__What is being asked__:
Please repeat the lines below, exactly and only, from the one that holds "our body is" through the one that holds "1) test the".

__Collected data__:
========================================================================

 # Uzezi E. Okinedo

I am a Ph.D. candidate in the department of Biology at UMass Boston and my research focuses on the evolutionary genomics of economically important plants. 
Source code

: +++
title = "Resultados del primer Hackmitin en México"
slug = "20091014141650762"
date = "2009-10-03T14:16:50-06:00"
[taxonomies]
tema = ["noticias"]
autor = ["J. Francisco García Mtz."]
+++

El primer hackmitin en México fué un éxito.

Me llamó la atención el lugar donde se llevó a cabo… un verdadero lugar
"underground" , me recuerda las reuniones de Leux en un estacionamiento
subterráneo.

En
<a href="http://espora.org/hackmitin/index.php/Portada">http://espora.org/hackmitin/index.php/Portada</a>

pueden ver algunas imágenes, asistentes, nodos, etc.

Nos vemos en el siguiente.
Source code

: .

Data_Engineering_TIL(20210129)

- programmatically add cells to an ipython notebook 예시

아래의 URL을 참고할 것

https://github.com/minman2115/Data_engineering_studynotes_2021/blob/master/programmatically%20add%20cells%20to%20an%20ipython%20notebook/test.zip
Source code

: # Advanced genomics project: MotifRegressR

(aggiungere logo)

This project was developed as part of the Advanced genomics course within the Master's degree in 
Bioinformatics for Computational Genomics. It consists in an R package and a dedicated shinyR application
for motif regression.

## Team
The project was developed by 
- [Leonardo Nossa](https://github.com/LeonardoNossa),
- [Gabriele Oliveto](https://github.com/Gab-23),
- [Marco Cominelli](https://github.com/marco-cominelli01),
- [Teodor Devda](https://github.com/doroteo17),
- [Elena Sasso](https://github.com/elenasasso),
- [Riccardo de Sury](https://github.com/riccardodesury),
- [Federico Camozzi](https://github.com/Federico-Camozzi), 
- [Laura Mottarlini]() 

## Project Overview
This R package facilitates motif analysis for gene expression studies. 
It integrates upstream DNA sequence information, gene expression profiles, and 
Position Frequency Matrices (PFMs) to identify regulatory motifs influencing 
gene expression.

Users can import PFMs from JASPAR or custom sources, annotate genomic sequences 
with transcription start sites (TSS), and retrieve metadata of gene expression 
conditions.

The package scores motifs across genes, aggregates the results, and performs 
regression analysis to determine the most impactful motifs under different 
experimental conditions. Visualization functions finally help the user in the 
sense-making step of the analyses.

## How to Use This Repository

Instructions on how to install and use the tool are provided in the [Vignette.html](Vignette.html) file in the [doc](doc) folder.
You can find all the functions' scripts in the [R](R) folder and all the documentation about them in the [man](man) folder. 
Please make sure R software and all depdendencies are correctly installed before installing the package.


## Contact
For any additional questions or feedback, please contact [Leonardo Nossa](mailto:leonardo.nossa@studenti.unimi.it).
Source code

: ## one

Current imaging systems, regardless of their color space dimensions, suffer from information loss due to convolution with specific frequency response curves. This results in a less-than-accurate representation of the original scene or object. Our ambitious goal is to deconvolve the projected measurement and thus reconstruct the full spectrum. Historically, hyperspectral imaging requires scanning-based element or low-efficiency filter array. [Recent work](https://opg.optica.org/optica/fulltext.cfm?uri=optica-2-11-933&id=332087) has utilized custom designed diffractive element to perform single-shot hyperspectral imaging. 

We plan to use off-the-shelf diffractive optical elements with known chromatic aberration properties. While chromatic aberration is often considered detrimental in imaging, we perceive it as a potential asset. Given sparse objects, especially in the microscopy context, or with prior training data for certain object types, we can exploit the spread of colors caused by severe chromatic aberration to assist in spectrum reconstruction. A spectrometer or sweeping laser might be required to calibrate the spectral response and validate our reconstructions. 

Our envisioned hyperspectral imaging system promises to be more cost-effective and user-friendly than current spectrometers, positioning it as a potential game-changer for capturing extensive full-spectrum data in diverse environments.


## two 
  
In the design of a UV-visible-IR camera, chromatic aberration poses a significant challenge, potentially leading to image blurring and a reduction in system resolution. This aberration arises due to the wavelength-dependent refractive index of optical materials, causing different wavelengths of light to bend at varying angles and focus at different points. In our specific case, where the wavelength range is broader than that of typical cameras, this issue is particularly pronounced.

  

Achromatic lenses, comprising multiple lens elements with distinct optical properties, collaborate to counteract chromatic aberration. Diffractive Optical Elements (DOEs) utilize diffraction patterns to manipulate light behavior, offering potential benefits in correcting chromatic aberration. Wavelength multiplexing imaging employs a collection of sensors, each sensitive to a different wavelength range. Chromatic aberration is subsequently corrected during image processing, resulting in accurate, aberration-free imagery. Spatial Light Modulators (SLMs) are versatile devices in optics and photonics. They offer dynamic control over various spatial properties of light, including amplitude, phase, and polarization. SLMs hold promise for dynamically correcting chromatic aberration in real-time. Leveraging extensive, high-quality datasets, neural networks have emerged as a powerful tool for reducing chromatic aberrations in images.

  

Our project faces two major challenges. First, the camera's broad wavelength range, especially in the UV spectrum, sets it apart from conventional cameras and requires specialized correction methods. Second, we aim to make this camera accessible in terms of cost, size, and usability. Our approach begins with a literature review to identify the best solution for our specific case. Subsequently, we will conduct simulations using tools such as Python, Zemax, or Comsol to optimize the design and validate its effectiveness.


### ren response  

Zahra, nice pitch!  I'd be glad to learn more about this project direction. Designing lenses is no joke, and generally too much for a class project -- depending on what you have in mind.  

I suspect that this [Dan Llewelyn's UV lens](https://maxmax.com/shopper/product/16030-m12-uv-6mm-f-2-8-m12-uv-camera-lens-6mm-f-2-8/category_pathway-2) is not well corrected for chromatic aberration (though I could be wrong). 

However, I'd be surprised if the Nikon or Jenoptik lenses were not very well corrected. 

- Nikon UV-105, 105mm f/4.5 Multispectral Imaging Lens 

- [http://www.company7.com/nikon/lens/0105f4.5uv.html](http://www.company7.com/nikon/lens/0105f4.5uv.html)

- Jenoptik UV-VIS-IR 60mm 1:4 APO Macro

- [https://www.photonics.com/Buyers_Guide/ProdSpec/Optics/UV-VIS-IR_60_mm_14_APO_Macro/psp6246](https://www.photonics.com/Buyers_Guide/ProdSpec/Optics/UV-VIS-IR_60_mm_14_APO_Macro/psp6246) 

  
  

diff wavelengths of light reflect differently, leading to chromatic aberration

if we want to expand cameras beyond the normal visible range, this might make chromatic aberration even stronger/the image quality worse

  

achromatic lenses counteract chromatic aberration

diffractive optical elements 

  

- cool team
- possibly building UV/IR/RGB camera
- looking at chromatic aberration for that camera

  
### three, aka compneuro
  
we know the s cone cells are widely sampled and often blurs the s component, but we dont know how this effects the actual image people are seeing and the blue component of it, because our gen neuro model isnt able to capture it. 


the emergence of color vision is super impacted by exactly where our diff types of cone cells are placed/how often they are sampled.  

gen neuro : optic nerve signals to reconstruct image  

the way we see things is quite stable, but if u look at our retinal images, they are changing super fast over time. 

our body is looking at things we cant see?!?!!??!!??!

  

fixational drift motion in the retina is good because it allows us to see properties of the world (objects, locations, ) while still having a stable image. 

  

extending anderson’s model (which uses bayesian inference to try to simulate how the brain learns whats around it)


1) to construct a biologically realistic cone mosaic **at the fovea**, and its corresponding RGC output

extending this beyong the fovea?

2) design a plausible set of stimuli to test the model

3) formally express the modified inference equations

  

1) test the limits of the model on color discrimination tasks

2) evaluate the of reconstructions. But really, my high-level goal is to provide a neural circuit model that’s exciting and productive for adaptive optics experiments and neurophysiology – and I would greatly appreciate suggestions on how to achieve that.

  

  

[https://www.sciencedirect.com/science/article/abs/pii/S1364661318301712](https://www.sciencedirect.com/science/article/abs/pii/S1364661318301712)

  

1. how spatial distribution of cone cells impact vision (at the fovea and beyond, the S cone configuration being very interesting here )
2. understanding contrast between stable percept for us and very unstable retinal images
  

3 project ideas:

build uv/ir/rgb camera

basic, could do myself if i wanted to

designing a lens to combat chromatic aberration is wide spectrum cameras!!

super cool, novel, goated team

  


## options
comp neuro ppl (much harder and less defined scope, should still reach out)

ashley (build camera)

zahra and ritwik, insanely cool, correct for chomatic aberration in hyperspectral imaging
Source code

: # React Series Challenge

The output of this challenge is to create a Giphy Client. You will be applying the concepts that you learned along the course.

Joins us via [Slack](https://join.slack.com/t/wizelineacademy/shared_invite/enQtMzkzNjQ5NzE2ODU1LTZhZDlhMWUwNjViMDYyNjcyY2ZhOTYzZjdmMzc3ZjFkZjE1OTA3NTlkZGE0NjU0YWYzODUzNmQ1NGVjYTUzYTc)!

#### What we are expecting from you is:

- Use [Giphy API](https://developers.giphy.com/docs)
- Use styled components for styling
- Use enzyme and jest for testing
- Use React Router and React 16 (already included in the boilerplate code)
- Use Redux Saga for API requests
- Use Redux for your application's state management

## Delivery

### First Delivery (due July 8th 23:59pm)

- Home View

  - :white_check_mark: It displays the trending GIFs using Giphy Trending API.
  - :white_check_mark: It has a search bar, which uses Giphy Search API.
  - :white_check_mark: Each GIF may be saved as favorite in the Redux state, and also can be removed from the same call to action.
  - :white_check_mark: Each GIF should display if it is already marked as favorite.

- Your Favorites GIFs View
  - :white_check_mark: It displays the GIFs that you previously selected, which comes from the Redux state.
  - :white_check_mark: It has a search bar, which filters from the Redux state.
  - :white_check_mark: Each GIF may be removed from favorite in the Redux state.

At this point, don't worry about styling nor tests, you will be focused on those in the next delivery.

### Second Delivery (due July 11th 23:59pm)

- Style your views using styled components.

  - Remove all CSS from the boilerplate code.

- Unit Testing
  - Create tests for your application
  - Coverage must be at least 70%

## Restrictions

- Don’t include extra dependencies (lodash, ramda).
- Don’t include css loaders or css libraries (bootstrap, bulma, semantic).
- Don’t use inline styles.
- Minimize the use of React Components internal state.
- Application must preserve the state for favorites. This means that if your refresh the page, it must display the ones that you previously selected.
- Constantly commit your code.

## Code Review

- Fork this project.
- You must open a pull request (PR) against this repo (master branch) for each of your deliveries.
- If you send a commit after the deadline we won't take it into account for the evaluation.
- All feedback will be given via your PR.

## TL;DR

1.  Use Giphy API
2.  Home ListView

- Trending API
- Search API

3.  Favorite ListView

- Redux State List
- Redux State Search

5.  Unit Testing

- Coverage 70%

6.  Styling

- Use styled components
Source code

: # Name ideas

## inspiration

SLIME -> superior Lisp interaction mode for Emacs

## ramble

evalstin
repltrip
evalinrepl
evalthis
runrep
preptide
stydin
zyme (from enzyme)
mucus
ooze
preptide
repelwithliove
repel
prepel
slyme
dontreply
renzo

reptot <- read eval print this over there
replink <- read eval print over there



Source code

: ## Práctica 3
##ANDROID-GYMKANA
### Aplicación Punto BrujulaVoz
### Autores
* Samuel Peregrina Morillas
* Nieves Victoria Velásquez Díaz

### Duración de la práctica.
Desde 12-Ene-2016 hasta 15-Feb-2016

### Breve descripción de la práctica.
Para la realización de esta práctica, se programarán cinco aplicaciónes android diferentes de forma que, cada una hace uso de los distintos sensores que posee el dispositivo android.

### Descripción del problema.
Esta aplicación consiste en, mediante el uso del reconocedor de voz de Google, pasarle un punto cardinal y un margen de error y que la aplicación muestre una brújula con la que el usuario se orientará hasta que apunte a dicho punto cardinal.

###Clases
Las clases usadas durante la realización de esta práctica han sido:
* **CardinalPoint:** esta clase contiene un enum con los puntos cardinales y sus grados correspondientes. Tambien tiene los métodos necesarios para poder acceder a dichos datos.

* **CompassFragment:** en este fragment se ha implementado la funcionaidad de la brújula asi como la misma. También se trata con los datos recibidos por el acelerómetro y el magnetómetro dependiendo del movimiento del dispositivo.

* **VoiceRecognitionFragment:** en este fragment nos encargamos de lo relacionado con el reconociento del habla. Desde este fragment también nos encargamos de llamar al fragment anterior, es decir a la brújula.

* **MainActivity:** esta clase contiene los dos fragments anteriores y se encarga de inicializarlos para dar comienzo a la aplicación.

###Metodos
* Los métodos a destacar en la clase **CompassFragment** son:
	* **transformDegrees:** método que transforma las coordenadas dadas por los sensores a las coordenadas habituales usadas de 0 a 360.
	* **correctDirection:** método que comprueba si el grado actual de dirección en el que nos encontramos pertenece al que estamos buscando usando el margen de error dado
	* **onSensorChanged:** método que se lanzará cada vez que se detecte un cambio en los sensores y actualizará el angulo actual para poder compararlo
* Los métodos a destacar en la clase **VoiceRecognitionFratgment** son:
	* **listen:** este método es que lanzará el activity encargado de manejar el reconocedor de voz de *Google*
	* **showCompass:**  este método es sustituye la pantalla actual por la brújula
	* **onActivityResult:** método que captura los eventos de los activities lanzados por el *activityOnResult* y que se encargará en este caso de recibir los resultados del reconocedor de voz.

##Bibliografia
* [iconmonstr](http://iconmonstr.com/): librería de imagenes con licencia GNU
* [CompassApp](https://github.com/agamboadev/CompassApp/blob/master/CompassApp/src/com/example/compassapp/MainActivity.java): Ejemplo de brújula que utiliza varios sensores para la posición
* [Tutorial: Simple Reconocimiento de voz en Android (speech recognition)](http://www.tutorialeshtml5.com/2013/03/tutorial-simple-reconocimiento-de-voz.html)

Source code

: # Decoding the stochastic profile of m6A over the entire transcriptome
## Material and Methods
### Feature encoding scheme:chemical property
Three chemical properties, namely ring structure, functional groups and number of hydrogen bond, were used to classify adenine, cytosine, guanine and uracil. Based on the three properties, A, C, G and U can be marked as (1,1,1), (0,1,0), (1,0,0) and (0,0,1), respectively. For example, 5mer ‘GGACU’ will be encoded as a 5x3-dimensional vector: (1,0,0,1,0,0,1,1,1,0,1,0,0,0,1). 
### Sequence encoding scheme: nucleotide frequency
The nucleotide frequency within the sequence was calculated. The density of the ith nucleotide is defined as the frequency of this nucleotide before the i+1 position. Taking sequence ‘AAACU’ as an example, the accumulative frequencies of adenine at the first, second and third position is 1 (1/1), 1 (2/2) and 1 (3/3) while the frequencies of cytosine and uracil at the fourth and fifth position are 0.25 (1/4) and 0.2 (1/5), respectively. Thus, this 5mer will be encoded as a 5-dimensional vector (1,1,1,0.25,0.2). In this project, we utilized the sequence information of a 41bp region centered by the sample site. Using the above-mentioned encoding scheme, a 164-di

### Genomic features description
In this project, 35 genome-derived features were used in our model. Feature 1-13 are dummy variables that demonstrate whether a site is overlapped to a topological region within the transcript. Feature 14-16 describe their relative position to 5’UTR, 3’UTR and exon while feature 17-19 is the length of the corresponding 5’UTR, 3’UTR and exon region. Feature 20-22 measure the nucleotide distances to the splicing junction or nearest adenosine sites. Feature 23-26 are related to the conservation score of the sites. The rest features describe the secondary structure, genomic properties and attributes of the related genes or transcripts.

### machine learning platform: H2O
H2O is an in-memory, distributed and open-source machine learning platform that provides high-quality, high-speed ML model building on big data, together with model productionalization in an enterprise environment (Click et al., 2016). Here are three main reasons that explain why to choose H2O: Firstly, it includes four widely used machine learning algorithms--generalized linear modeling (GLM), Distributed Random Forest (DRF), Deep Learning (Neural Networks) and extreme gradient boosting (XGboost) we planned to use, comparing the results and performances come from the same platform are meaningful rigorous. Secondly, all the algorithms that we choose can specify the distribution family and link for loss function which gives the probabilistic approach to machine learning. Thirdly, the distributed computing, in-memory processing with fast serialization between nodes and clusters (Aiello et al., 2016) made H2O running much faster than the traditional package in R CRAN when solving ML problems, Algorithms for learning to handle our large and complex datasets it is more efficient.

========================================================================

__Result of the exercise__:
our body is looking at things we cant see?!?!!??!!??!

  

fixational drift motion in the retina is good because it allows us to see properties of the world (objects, locations, ) while still having a stable image. 

  

extending anderson’s model (which uses bayesian inference to try to simulate how the brain learns whats around it)


1) to construct a biologically realistic cone mosaic **at the fovea**, and its corresponding RGC output

extending this beyong the fovea?

2) design a plausible set of stimuli to test the model

3) formally express the modified inference equations

  

1) test the limits of the model on color discrimination tasks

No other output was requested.